Fike’s debut album is a great collection of fresh songs, full of life and meaning.
Dana Fike sings the title track which opens the album. Imagine Darlene Zschech from Hillsong joining an indy rock band and you’re not far from the sound that’s been captured.
The band's sound fits well within the adult pop / worship category that MercyMe and Casting Crowns fall into. With a catchy tune and lyrics that talk about “a day when all the world will see you shine”, it’s a great opening.
Fike is a husband and wife team plus band. Based at Vanguard Church in Colorado Springs, where they are worship pastors, the duo have put together a band to release this, their debut major label release.
Second song Grace sees Dana’s husband Richie’s lead the singing. Co written with Chris McClarney, there’s a strong melody and Richie’s voice is impressive.
The first two songs sound like two different solo projects, but third track Jehovah really sees the band come together. The drumming is more confident and both vocalists play to their strengths. Plus the lyrics are effective: “He’s not a statue in a church / He’s not a dream we’re chasing after / He’s here and now / Right where it hurts”
Wait is another welcome surprise. Ritchie’s voice is remarkably similar to John Mayer’s while the music is reminiscent of Jack Johnson or Jason Mraz. The summery acoustic vibe marks a welcome break after four fairly serious songs. The opening lyric “It never goes like I thought it should and that’s a real nice thing” is quite poor, but the song as a whole really hits the spot.
Song of Sacrifice picks up where Wait left off. A bouncy rhythm kept by finger picking an acoustic guitar runs throughout the song. Richie leads the singing while his wife provides some gentle backing vocals. The rhythm and phrasing of the lyrics is catchy and meaningful.
Seeing as Ritchie has just led two reflective songs, it seems it’s Dana’s turn. Sadly Glorious You Are is a little too slow and simple to make much of an impact. Although the bridge does build nicely, the final chorus is still too basic to be memorable.
Behold Our God starts with a well executed guitar riff. It’s easy to see why the whole band has been given songwriting credit. Each instrument keeps to its distinct parts as the most rocked up song on the album gets going. A funky guitar and bass keep the music interesting while the drums are let loose in the chorus for a powerful declaration of praise to God.
My Saviour Lord has a typical American pop sound to it. The chord progression in the bridge is particularly satisfying and Ritchie’s voice is superb.
In This House starts with deep guitar tones and Dana’s voice singing the moody verses. Ritchie’s voice breaks in at the chorus. The contrast works well as the duo again play to their strengths.

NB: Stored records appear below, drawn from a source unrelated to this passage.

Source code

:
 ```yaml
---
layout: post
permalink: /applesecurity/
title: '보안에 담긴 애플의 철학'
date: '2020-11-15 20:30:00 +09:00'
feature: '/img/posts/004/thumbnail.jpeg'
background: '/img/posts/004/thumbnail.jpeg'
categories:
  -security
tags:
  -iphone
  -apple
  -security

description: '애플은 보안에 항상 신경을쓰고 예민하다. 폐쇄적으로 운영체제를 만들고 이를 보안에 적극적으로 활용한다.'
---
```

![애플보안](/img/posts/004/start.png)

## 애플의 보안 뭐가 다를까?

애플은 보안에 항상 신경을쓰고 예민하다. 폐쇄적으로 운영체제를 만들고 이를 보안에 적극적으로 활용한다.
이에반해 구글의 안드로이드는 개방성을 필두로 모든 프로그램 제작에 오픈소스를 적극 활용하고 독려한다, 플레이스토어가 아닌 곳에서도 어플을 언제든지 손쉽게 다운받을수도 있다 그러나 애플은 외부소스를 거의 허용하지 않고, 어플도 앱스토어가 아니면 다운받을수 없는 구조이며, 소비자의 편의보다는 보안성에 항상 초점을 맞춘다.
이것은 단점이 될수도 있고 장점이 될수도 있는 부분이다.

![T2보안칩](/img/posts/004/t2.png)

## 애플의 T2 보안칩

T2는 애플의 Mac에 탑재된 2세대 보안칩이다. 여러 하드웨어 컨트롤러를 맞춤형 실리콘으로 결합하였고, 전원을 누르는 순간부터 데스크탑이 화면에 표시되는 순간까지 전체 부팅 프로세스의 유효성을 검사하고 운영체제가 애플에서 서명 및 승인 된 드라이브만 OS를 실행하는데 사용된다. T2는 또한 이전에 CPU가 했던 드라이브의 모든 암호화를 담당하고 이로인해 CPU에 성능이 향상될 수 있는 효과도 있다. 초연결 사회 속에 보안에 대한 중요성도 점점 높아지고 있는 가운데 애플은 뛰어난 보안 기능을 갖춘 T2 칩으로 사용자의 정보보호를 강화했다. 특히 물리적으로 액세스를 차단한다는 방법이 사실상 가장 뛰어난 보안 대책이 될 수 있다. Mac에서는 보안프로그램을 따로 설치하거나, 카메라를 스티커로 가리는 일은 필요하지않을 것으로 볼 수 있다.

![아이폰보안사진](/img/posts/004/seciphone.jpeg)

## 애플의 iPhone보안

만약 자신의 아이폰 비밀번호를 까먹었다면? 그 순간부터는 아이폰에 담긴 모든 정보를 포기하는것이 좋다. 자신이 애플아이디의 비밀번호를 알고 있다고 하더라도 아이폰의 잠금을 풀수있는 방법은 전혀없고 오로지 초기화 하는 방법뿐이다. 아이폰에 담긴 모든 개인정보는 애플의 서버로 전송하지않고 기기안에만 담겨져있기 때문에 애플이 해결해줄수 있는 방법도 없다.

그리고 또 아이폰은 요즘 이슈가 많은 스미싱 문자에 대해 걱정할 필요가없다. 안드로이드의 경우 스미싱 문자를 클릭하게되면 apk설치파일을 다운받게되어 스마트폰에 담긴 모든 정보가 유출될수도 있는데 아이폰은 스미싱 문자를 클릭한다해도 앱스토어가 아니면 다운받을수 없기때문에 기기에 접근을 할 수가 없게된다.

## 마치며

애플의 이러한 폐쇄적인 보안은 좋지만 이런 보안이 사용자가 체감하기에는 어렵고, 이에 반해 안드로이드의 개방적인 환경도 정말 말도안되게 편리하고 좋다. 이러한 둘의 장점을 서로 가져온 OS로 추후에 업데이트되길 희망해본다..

Be Still is a deeply honest song while Outshout the Lies is a loud and passionate effort, although neither quite match the brilliance of some of the earlier tracks.
Penultimath song Chosen features some very clever instrumentation and Dana’s voice sounds clearer than ever. Containing a beautiful melody and thoughtful lyrics, it’s a stand out song.
Final track That’s Why I Praise starts with a soft bluesy electric guitar before Ritchie’s voice enters. It’s a gentle finish to an outstanding album.
The Moment We’ve Been Waiting For is a great pop record just in time for summer. Full of original sounds and great new songs, there’s something for everyone on the recording.
It’s a rich album that will benefit anyone looking for new songs that will inspire, uplift and encourage. Almost all of the themes explored are bright and joyful.